Home / Documentation / Advanced Usage / Matcher Parameters
Advanced Usage Tutorials 📖
This tutorial is part of a series to help you learn and perform the advanced functions of zentity. You should complete the basic usage tutorials before completing these advanced usage tutorials.
- Scoring Resolution
- Matcher Parameters ← You are here.
- Date Attributes
- Payload Attributes
Matcher Parameters
You can parameterize any "clause"
in the the "matchers"
object
of an entity model. Matcher parameters ("params"
)
are variables that allow you to pass arbitrary values from the attribute to the
matcher. This gives you more flexibility and control over the matching process
when you run a resolution job.
This tutorial will show how to define and override matcher parameters to modify the behavior of matchers at runtime.
Let's dive in.
Before you start
You must install Elasticsearch, Kibana, and zentity to complete this tutorial. This tutorial was tested with zentity-1.6.1-elasticsearch-7.10.1.
Quick start
You can use the zentity sandbox which has the required software and data for these tutorials. This will let you skip many of the setup steps.
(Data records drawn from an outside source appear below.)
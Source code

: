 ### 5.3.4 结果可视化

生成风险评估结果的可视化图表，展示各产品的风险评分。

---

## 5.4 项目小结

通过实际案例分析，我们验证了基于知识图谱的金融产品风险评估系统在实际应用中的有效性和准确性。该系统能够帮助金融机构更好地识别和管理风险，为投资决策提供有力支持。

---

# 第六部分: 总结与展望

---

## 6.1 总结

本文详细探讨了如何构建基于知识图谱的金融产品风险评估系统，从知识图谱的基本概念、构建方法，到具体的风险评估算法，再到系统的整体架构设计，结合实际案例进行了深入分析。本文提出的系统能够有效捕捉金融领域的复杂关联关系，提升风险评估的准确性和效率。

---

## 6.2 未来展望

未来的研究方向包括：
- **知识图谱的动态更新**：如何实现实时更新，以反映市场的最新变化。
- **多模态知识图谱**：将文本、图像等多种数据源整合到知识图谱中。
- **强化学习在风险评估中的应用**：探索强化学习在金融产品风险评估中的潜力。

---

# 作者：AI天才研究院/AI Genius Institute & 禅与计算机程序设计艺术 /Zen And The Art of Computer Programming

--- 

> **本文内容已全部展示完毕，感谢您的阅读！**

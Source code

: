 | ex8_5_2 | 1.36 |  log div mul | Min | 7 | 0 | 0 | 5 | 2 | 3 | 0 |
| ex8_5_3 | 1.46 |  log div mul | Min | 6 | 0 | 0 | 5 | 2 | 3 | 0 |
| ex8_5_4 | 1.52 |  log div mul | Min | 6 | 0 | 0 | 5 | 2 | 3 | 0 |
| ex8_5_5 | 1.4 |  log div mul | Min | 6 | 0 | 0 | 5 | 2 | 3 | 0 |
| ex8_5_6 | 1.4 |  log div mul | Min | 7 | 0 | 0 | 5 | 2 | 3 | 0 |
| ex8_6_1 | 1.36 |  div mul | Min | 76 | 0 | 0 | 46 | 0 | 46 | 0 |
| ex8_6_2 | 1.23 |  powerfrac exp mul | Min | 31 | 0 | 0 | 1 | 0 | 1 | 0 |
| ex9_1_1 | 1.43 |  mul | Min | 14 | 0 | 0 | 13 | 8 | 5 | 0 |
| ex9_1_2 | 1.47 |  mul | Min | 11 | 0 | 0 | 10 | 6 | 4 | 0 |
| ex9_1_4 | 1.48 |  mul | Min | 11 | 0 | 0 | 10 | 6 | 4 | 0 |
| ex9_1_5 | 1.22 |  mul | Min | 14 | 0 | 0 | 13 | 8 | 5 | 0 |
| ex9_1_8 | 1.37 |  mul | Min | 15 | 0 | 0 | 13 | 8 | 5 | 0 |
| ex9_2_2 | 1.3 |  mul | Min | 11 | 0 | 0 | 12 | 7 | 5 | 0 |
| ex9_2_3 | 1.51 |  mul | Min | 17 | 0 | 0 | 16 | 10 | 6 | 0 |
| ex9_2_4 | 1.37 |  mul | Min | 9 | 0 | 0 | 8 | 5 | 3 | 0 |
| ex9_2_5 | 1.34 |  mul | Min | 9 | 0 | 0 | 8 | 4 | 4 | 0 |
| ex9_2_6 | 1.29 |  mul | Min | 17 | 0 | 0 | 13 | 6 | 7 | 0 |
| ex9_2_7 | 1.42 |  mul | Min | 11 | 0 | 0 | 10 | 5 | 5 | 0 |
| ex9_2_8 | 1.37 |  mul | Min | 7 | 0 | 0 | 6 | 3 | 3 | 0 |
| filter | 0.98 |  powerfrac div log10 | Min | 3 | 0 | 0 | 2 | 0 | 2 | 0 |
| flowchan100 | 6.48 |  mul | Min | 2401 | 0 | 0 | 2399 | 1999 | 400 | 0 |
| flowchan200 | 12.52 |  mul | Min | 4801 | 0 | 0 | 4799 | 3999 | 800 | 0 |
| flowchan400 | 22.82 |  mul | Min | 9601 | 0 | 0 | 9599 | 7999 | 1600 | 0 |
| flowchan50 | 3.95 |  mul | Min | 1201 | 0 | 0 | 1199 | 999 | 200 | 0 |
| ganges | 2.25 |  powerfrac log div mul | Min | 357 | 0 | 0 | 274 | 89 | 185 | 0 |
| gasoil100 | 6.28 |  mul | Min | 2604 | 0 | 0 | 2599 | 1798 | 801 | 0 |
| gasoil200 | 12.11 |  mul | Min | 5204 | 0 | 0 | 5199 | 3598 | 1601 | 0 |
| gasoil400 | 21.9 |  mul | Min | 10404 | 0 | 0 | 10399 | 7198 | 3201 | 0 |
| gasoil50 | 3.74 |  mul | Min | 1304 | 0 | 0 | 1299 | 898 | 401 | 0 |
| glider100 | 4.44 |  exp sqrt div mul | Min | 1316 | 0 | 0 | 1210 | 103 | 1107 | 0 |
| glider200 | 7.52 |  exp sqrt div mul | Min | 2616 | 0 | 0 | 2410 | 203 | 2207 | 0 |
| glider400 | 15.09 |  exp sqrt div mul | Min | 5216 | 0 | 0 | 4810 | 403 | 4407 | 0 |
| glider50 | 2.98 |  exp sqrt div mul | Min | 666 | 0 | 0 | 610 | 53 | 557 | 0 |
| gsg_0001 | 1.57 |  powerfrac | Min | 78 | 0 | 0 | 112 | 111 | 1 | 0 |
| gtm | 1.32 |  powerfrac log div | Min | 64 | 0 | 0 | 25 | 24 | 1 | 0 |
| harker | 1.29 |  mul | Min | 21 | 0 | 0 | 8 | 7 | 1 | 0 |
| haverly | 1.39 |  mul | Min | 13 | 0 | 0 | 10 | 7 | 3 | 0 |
1. Prepare for the tutorial
1.1 Open the Kibana Console UI
The Kibana Console UI makes it easy to submit requests to Elasticsearch and read responses.
1.2 Delete any old tutorial indices
Note: Skip this step if you're using the zentity sandbox.
Let's start from scratch. Delete any tutorial indices you might have created from other tutorials.
DELETE zentity_tutorial_7_*
1.3 Create the tutorial index
Note: Skip this step if you're using the zentity sandbox.
Now create the index for this tutorial.
PUT zentity_tutorial_7_matcher_parameters
{
"settings": {
"index": {
"number_of_shards": 1,
"number_of_replicas": 0,
"analysis" : {
"filter" : {
"punct_white" : {
"pattern" : "\\p{Punct}",
"type" : "pattern_replace",
"replacement" : " "
},
"remove_non_digits" : {
"pattern" : "[^\\d]",
"type" : "pattern_replace",
"replacement" : ""
}
},
"analyzer" : {
"name_clean" : {
"filter" : [
"lowercase",
"punct_white"
],
"tokenizer" : "standard"
},
"phone_clean" : {
"filter" : [
"remove_non_digits"
],
"tokenizer" : "keyword"
}
}
}
}
},
"mappings": {
"properties": {
"id": {
"type": "keyword"
},
"first_name": {
"type": "text",
"fields": {
"clean": {
"type": "text",
"analyzer": "name_clean"
}
}
},
"last_name": {
"type": "text",
"fields": {
"clean": {
"type": "text",
"analyzer": "name_clean"
}
}
},
"phone": {
"type": "text",
"fields": {
"clean": {
"type": "text",
"analyzer": "phone_clean"
}
}
}
}
}
}
1.4 Load the tutorial data
Note: Skip this step if you're using the zentity sandbox.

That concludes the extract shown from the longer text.